I would suppose that the reason why these pages have much smaller Googlebot visit frequency is that being top categories cause them to contain many featured ads which appear first on the listing pages which in turn cause the whole page content to change less frequently (featured ads are less frequent than normal ads, and are there for 2-7 days depending on the purchased option). In case of their lower-level categories the number of featured ads decreases as they are spread among different subcategories.

But, going back to our correlation coefficients, if we exclude these two pages we will have the coefficient of 0.92 in case of internal links count, which is really very close to the ideal value (1).

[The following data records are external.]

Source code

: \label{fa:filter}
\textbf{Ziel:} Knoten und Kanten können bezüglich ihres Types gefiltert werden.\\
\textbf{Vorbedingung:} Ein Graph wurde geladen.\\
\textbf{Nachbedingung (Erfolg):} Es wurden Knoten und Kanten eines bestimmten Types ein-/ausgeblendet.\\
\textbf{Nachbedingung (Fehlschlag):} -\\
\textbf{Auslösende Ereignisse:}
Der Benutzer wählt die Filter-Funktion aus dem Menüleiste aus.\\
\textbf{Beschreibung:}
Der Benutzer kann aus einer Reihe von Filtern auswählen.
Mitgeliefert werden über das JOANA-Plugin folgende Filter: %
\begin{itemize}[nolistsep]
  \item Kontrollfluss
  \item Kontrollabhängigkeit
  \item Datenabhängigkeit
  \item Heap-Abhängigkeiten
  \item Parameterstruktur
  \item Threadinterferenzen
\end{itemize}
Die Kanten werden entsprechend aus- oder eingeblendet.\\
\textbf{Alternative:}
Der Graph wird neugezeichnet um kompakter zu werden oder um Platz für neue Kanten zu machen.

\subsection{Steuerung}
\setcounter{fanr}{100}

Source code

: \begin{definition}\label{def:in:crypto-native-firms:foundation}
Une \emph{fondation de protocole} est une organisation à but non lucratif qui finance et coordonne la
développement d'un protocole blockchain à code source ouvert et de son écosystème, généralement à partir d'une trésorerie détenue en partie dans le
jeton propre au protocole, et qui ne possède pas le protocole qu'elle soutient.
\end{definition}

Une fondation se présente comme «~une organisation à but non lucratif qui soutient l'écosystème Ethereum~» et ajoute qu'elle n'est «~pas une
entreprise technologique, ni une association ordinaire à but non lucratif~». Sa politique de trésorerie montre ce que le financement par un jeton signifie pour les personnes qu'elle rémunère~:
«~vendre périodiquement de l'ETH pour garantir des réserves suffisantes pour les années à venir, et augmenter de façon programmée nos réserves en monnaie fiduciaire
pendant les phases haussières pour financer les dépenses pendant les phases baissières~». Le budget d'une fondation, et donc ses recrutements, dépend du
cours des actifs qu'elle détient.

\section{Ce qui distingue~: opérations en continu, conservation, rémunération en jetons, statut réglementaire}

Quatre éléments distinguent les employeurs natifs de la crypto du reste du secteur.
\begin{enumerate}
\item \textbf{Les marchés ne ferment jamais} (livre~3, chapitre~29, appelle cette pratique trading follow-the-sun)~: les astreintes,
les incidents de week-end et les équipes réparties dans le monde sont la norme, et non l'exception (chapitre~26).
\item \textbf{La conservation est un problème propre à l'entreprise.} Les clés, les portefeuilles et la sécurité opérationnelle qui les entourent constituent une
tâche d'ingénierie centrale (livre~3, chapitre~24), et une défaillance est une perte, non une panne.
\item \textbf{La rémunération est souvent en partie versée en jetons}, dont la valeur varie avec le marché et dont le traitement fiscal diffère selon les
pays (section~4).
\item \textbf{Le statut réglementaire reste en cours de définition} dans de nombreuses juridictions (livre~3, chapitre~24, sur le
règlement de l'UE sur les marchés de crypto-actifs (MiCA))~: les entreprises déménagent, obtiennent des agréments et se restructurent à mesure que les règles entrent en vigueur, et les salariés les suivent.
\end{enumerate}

  Correlation coefficient of Googlebot visit frequency vs different features

 

Conclusions

Of course in order to be more certain we should conduct more such experiments on different websites using different applications. Nevertheless, basing on these results we may conclude that the number of internal links pointing to each of the pages has the biggest influence on Googlebot visit frequency on pages that belong to one website. So  if we would like to increase the number of Googlebot visits we should enhance the internal crosslinking. I think that this conclusion is quite obvious, but still, it is nice to have everything checked empirically.

The second conclusion is definitely more revealing - enhancing ads by placing them at the beginning of result pages may hinder the indexation and cause other ads to be passed over by Google. Of course the solution is not to remove such a functionality, but to think of other ways of improving indexation (like related ads, or alternative listings that do not contain premium ads).